[REQUIRED ACTION] What is the number of lines in the entries that contain the word "githubusercontent"? Reply with that number only.

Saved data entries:
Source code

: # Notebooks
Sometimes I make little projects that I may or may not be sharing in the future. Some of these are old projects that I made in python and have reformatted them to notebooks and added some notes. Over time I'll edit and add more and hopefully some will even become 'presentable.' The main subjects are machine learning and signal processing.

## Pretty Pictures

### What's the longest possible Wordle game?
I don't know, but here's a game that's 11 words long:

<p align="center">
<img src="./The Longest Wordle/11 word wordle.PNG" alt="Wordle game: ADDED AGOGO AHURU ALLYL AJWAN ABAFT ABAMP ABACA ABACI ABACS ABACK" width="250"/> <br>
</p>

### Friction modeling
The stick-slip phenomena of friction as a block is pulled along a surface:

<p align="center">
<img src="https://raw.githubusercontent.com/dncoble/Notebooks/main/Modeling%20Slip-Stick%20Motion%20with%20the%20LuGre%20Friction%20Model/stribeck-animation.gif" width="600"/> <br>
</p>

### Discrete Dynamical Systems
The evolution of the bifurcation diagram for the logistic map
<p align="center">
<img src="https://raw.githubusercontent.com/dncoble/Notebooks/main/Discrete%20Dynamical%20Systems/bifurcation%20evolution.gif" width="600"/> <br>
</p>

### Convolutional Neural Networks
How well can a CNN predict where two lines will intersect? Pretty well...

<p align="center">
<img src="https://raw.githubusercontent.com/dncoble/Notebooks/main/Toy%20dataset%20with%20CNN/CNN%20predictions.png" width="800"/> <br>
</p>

[RESULT OF THIS TASK] 3